アメリカは手詰まりで行き場のなくなったイラク情勢の打開のために、昨 年11月に出されたイラク研究グループのアドバイスに従った格好である。イラクやレバノンに影響力のあるイランの協力をもらいたい本音を、何処で出せるか見物である。
イランは核開発による、国連経済制裁が発動される直前になんとか、国是とする反米を一旦横に置きアメリカとの交渉である。

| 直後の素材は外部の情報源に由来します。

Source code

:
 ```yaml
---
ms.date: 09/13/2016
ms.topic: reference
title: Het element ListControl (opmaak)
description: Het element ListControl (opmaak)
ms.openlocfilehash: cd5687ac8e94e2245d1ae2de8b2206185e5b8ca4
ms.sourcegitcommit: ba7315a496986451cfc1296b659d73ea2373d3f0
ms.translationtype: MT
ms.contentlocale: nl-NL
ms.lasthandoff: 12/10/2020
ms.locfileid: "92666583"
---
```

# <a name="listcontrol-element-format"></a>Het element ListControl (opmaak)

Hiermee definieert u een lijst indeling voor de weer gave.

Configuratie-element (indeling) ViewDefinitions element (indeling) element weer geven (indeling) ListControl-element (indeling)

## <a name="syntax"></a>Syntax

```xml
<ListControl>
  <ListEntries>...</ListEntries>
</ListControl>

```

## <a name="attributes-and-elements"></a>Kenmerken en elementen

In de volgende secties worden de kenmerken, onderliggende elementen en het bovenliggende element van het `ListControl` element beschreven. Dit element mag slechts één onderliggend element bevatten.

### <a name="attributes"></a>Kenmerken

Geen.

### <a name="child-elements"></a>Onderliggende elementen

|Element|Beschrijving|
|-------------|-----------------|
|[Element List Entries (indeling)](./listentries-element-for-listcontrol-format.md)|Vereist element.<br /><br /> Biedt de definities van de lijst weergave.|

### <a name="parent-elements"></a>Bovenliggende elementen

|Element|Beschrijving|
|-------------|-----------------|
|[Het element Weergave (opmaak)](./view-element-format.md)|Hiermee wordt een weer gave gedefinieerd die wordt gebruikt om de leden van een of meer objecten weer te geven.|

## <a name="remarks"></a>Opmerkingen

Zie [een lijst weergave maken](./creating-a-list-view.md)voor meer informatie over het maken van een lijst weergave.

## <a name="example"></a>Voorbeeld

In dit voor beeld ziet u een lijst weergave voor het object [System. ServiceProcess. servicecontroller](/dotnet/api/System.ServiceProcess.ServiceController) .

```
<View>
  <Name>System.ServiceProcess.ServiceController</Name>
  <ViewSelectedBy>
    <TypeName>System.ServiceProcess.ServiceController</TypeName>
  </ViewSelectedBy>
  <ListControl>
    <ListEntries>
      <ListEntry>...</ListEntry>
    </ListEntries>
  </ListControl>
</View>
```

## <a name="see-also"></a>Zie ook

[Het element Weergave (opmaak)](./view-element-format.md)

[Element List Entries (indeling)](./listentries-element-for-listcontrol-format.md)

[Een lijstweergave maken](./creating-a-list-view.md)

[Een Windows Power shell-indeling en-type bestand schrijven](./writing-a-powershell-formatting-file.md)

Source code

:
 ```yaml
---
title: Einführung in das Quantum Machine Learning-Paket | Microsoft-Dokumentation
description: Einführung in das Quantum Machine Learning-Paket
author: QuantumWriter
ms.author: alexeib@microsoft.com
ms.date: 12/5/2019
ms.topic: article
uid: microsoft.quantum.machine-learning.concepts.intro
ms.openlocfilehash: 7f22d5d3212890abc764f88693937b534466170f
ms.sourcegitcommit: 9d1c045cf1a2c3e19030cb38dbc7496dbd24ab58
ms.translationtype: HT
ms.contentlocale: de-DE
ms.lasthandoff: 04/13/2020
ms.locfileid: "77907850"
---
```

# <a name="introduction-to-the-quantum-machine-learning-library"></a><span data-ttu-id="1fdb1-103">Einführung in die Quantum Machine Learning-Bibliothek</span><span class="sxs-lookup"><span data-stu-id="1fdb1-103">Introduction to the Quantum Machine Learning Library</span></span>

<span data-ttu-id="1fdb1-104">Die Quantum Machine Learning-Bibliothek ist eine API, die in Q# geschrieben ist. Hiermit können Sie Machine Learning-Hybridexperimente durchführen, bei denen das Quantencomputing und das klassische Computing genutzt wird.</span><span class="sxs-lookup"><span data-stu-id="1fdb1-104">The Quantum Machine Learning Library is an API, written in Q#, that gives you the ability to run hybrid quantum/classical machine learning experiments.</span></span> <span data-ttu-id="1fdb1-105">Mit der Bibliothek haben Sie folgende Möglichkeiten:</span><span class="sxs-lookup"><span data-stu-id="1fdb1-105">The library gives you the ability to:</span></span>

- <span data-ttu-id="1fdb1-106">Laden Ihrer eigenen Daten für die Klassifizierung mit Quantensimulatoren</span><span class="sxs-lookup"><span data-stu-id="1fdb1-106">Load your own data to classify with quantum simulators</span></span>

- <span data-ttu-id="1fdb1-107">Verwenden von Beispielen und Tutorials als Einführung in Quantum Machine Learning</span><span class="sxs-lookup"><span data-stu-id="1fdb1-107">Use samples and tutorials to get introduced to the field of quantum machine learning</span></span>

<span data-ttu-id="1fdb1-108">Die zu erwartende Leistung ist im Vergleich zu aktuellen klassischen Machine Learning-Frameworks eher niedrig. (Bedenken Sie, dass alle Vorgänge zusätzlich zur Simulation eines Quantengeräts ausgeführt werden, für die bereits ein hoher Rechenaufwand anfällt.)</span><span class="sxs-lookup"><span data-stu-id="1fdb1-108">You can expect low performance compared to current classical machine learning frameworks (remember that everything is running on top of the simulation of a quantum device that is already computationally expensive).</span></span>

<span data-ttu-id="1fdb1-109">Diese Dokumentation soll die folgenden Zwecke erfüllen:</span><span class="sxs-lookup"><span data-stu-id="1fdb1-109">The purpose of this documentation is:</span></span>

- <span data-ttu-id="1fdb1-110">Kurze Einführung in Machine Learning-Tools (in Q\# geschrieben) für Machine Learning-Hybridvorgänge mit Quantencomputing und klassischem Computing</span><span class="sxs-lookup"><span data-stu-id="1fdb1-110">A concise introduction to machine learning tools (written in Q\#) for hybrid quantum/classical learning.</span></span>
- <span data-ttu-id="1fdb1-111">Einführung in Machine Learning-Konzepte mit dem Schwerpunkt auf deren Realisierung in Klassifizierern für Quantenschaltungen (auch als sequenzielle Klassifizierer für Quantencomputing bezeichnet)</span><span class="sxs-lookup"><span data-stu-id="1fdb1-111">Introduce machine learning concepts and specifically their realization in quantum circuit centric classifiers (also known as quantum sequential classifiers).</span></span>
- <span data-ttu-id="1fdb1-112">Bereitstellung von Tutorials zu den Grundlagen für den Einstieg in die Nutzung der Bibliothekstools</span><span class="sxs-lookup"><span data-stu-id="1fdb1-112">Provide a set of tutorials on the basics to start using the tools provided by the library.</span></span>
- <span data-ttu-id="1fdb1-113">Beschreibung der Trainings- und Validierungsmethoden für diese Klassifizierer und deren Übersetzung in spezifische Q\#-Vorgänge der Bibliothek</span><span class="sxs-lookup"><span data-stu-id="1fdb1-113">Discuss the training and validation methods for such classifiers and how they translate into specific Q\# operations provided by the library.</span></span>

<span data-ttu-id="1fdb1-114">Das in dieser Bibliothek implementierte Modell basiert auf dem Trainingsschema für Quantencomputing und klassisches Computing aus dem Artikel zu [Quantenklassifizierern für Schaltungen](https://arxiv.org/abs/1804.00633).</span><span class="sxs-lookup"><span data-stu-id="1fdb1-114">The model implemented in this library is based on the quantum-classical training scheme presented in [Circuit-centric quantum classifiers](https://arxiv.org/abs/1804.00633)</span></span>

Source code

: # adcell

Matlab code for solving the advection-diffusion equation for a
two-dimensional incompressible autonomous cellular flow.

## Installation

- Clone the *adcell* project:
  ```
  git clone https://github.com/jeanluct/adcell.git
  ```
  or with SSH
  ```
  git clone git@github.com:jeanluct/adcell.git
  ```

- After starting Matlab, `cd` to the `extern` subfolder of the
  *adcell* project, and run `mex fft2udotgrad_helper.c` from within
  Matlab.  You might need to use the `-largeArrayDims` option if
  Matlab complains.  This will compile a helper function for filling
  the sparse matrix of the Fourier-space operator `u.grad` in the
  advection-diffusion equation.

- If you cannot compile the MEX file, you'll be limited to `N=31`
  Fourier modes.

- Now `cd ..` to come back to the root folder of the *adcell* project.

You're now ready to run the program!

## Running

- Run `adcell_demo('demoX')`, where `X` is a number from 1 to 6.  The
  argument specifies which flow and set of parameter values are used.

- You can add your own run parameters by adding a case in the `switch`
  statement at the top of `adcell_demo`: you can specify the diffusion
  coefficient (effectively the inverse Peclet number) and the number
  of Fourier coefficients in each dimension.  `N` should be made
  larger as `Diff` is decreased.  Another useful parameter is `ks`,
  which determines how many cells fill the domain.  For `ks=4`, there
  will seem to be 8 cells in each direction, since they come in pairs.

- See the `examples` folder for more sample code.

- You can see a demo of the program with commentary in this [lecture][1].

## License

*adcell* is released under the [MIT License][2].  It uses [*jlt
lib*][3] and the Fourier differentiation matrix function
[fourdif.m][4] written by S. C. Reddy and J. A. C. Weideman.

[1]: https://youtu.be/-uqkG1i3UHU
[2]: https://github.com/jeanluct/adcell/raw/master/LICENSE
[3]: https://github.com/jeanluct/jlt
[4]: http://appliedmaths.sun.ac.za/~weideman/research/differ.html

ペルシャ湾に二隻もの空母と120機の艦載機の圧力を受けながら、経済制裁の解除を得たい本音をアメリカに出せるかが交渉の全てである。
元々がこうした思惑が背景にあるので、当然であるが極めて事務的な交渉であったようである。 本音で話し合えば相互に非難し合うことが余りにも多くてしかも大きいことばかりである。
アメリカは、お願い事をするつもりはないと、決別したときの言い訳と思える発言を会談前にライス長官が話している。イランはアメリカが中東政策の失敗を認めるところから交渉が始まるとしている。イラクはこの会談が転機になることを願っている。
アメリカは中東政策の失敗を認めたりイラクから撤退することはない。イランは核開発もイ ランやレバノンやヒズボラ支援を止めるはずがない。2国間に譲歩するような余地があるとは思えない。
この会談、交渉はお互い話し合いをしたというアリバイ工作と、話し合いのルートは持ったというレベルで終わることになる。